Rik was, one way or another, among the most influential strangers in my life. Whilst fighting, and failing, to resist the urge to go straight to social media, the word ‘hero’ was the one which seemed naturally to sum up the way I felt about him. In some ways that seems absurd. Rik Mayall made me laugh, not through the sharpness of his wit but through the brute force of his thrusting, foolish crudity.

Does that make him ‘a hero’? To me it did, in this way. ‘The Young Ones’ ran between 1982 and 1984. I was 11 when it started and 13 when they drove that bus into and over the cliff. In that period I left junior school and had to try to find a person to be at high school. I reached for the people around me, ones I knew and ones I had only seen and heard at a distance. Like most people I’ve been plundering these people to assemble a personality ever since.

So call them what you want. ‘Influences’, if you like. They feel like parts of me, the people I could never be, the people I didn’t need to be because they were already here and I was able to find them. I call them ‘heroes’, even though, for the most part, the only person I know they saved was me.

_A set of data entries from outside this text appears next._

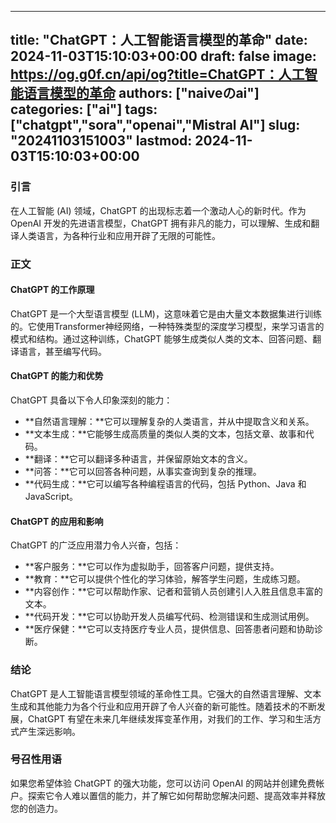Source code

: 
---
title: "ChatGPT：人工智能语言模型的革命"
date: 2024-11-03T15:10:03+00:00
draft: false
image: https://og.g0f.cn/api/og?title=ChatGPT：人工智能语言模型的革命
authors: ["naiveのai"]
categories: ["ai"]
tags: ["chatgpt","sora","openai","Mistral AI"]
slug: "20241103151003"
lastmod: 2024-11-03T15:10:03+00:00
---
### 引言

在人工智能 (AI) 领域，ChatGPT 的出现标志着一个激动人心的新时代。作为 OpenAI 开发的先进语言模型，ChatGPT 拥有非凡的能力，可以理解、生成和翻译人类语言，为各种行业和应用开辟了无限的可能性。

### 正文

#### ChatGPT 的工作原理

ChatGPT 是一个大型语言模型 (LLM)，这意味着它是由大量文本数据集进行训练的。它使用Transformer神经网络，一种特殊类型的深度学习模型，来学习语言的模式和结构。通过这种训练，ChatGPT 能够生成类似人类的文本、回答问题、翻译语言，甚至编写代码。

#### ChatGPT 的能力和优势

ChatGPT 具备以下令人印象深刻的能力：

- **自然语言理解：**它可以理解复杂的人类语言，并从中提取含义和关系。
- **文本生成：**它能够生成高质量的类似人类的文本，包括文章、故事和代码。
- **翻译：**它可以翻译多种语言，并保留原始文本的含义。
- **问答：**它可以回答各种问题，从事实查询到复杂的推理。
- **代码生成：**它可以编写各种编程语言的代码，包括 Python、Java 和 JavaScript。

#### ChatGPT 的应用和影响

ChatGPT 的广泛应用潜力令人兴奋，包括：

- **客户服务：**它可以作为虚拟助手，回答客户问题，提供支持。
- **教育：**它可以提供个性化的学习体验，解答学生问题，生成练习题。
- **内容创作：**它可以帮助作家、记者和营销人员创建引人入胜且信息丰富的文本。
- **代码开发：**它可以协助开发人员编写代码、检测错误和生成测试用例。
- **医疗保健：**它可以支持医疗专业人员，提供信息、回答患者问题和协助诊断。

### 结论

ChatGPT 是人工智能语言模型领域的革命性工具。它强大的自然语言理解、文本生成和其他能力为各个行业和应用开辟了令人兴奋的新可能性。随着技术的不断发展，ChatGPT 有望在未来几年继续发挥变革作用，对我们的工作、学习和生活方式产生深远影响。

### 号召性用语

如果您希望体验 ChatGPT 的强大功能，您可以访问 OpenAI 的网站并创建免费帐户。探索它令人难以置信的能力，并了解它如何帮助您解决问题、提高效率并释放您的创造力。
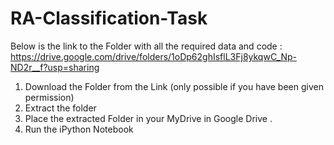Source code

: # RA-Classification-Task


Below is the link to the Folder with all the required data and code :
https://drive.google.com/drive/folders/1oDp62ghIsflL3Fj8ykqwC_Np-ND2r__f?usp=sharing

1) Download the Folder from the Link (only possible if you have been given permission)
2) Extract the folder 
3) Place the extracted Folder in your MyDrive in Google Drive .
4) Run the iPython Notebook


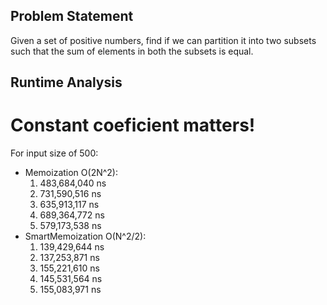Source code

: ## Problem Statement
Given a set of positive numbers, find if we can partition it into two subsets such that the sum of elements in both the subsets is equal.

## Runtime Analysis

# Constant coeficient matters!
For input size of 500:
- Memoization O(2N^2):
    1. 483,684,040 ns
    1. 731,590,516 ns
    1. 635,913,117 ns
    1. 689,364,772 ns
    1. 579,173,538 ns
- SmartMemoization O(N^2/2):
    1. 139,429,644 ns
    1. 137,253,871 ns
    1. 155,221,610 ns
    1. 145,531,564 ns
    1. 155,083,971 ns
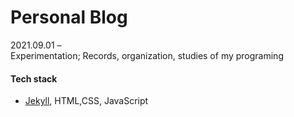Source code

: # Personal Blog

2021.09.01 – <br/>
Experimentation; Records, organization, studies of my programing

#### Tech stack

- [Jekyll](https://jekyllrb.com/docs/), HTML,CSS, JavaScript
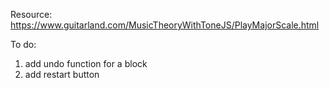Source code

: Resource: 
https://www.guitarland.com/MusicTheoryWithToneJS/PlayMajorScale.html

To do:
1. add undo function for a block
2. add restart button
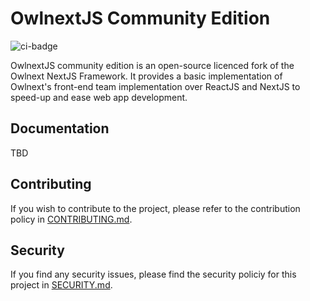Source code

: # OwlnextJS Community Edition

![ci-badge](https://github.com/owlnext-fr/flex-luthor-community/actions/workflows/node.js.yml/badge.svg)

OwlnextJS community edition is an open-source licenced fork of the Owlnext NextJS Framework. It provides a basic implementation of Owlnext's front-end team implementation over ReactJS and NextJS to speed-up and ease web app development.

## Documentation

TBD

## Contributing

If you wish to contribute to the project, please refer to the contribution policy in [CONTRIBUTING.md](./CONTRIBUTING.md).

## Security

If you find any security issues, please find the security policiy for this project in [SECURITY.md](./SECURITY.md).
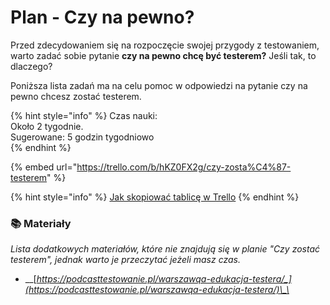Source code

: # Plan - Czy na pewno?

Przed zdecydowaniem się na rozpoczęcie swojej przygody z testowaniem, warto zadać sobie pytanie **czy na pewno chcę być testerem?** Jeśli tak, to dlaczego?

Poniższa lista zadań ma na celu pomoc w odpowiedzi na pytanie czy na pewno chcesz zostać testerem.

{% hint style="info" %}
Czas nauki:  
Około 2 tygodnie.  
Sugerowane: 5 godzin tygodniowo  
{% endhint %}

{% embed url="https://trello.com/b/hKZ0FX2g/czy-zosta%C4%87-testerem" %}

{% hint style="info" %}
[Jak skopiować tablicę w Trello](https://youtu.be/JD5067y9Vjo)
{% endhint %}

### 📚 Materiały <a id="materialy"></a>

_Lista dodatkowych materiałów, które nie znajdują się w planie "Czy zostać testerem", jednak warto je przeczytać jeżeli masz czas._

* \_\_[_https://podcasttestowanie.pl/warszawqa-edukacja-testera/_](https://podcasttestowanie.pl/warszawqa-edukacja-testera/)\_\_

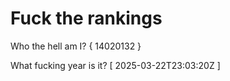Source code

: # Fuck the rankings

Who the hell am I?
{ 14020132 }

What fucking year is it?
[ 2025-03-22T23:03:20Z ]
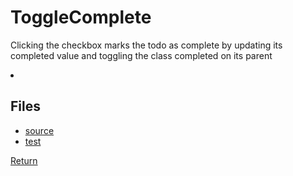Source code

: # ToggleComplete

Clicking the checkbox marks the todo as complete by updating its completed value and toggling the class completed on its parent <li>

## Files

* [source](index.js)
* [test](test.js)

[Return](../../README.md)
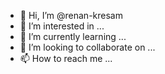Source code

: - 👋 Hi, I’m @renan-kresam
- 👀 I’m interested in ...
- 🌱 I’m currently learning ...
- 💞️ I’m looking to collaborate on ...
- 📫 How to reach me ...

<!---
renan-kresam/renan-kresam is a ✨ special ✨ repository because its `README.md` (this file) appears on your GitHub profile.
You can click the Preview link to take a look at your changes.
--->
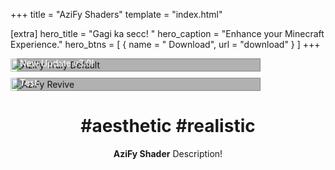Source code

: +++
title = "AziFy Shaders"
template = "index.html"

[extra]
hero_title = "Gagi ka secc! <i class='hero__title-hat fa-solid fa-wand-magic-sparkles'></i>"
hero_caption = "Enhance your Minecraft Experience."
hero_btns = [
    { name = "<i class='fa fa-download'></i> Download", url = "download" }
]
+++



<div style="width: 100%; display: flex; flex-wrap: wrap; gap: 10px;">
  <div class="explorecard" onclick="location.href='download'">
    <img src="https://raw.githubusercontent.com/Aziangelo/AF-TrulyDefault/main/azifyss/ss1.jpg" alt="AziFy Truly Default">
    <h2>AziFy Truly Default</h2>
    <p>New Update v3.0!</p>
  </div>

  <div class="explorecard" onclick="location.href='download'">
    <img src="https://raw.githubusercontent.com/Aziangelo/AF-TrulyDefault/main/azifyss/ss2.jpg" alt="AziFy Revive">
    <h2>AziFy Revive</h2>
    <p>Test</p>
  </div>
</div>




<div style="text-align: center;">

# #aesthetic #realistic 

**AziFy Shader** Description!

</div>


<style>

.hero__title {
  background: linear-gradient(80deg, hsl(10,100%,60%) 0%, hsl(140,100%,60%) 100%);
  background-clip: text;
  -webkit-background-clip: text;
  -webkit-text-fill-color: transparent;
  position: relative;
  display: inline-block;
  overflow: hidden;
}

.hero__title::after {
  content: '';
  position: absolute;
  top: 0;
  left: -100%;
  width: 200%;
  height: 100%;
  background: linear-gradient(120deg, transparent, rgba(255, 255, 255, 0.6), transparent);
  animation: shine 3s infinite;
  mix-blend-mode: overlay;
}

@keyframes shine {
  0% { left: -210%; }
  50% { left: 100%; }
  100% { left: 100%; }
}

.hero__title-hat {
  font-size: 56px;
  animation-name: rotating;
  animation-duration: 5s;
  animation-iteration-count: infinite;
  animation-timing-function: ease-in-out;
}

@keyframes rotating {
  0% { transform: rotate(0deg); opacity: 1.0; }
  92% { transform: rotate(0deg); opacity: 0.5; }
  100% { transform: rotate(360deg); opacity: 1.0; }
}

.explorecard {
  transition: transform 0.2s ease;
}

.explorecard:active {
  transform: translateY(-10px);
}

.explorecard {
  position: relative;
  display: inline-block;
  overflow: hidden;
  width: 100%;
  max-width: 400px;
  cursor: pointer;
}

.explorecard img {
  width: 100%;
  height: auto;
  display: block;
}

.explorecard h2, .explorecard p {
  position: absolute;
  left: 10px;
  color: white;
  margin: 0;
  padding: 5px;
  background-color: rgba(0, 0, 0, 0.3);
  width: calc(100% - 20px);
}

.explorecard h2 {
  bottom: 30px;
}

.explorecard p {
  bottom: 0px;
}


</style>
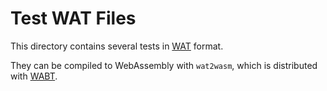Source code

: # Test WAT Files

This directory contains several tests in [WAT][] format.

They can be compiled to WebAssembly with `wat2wasm`, which is
distributed with [WABT][].

[wat]: https://webassembly.github.io/spec/core/text/index.html
  "WebAssembly text format"
[wabt]: https://github.com/WebAssembly/wabt
  "WebAssembly Binary Toolkit"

Rik Mayall was the right man at the right time. Rick the student protest poet was the embodiment of inter-generational rebellion in all its incandescent energy and ludicrous futility. He showed me that you could be a complete berk and still be funny. That you could be very, very stupid and clever at the same time. That you could rebel, angrily, and achieve nothing and yet somehow that was still better than doing nothing in the first place. He showed me that larking about with your friends was as much fun as you could have. And he reminded me that smacking people around the head with a frying pan, squirming about with a ludicrous smirk on your face, acting the prig in a stupid voice and swearing and farting could still be funny in the world of grown-ups.

He was also one of the first breaks I made with my parents. I don’t recall anything pre-Young Ones that I loved so much and which they did not understand. Rick, and a year or so later Morrissey, would become the first two people my Mum and Dad would actively take the mickey out of me for liking. And there is something very important in that, boys and girls. That, I think, is when you know you’re onto something.

Even though he was a caricature, a warning against, he still showed me ways to become an adult. He taught me all the above. Even more importantly he taught me that if you can spend your time with people who make you laugh uncontrollably, no matter how, you can be happy.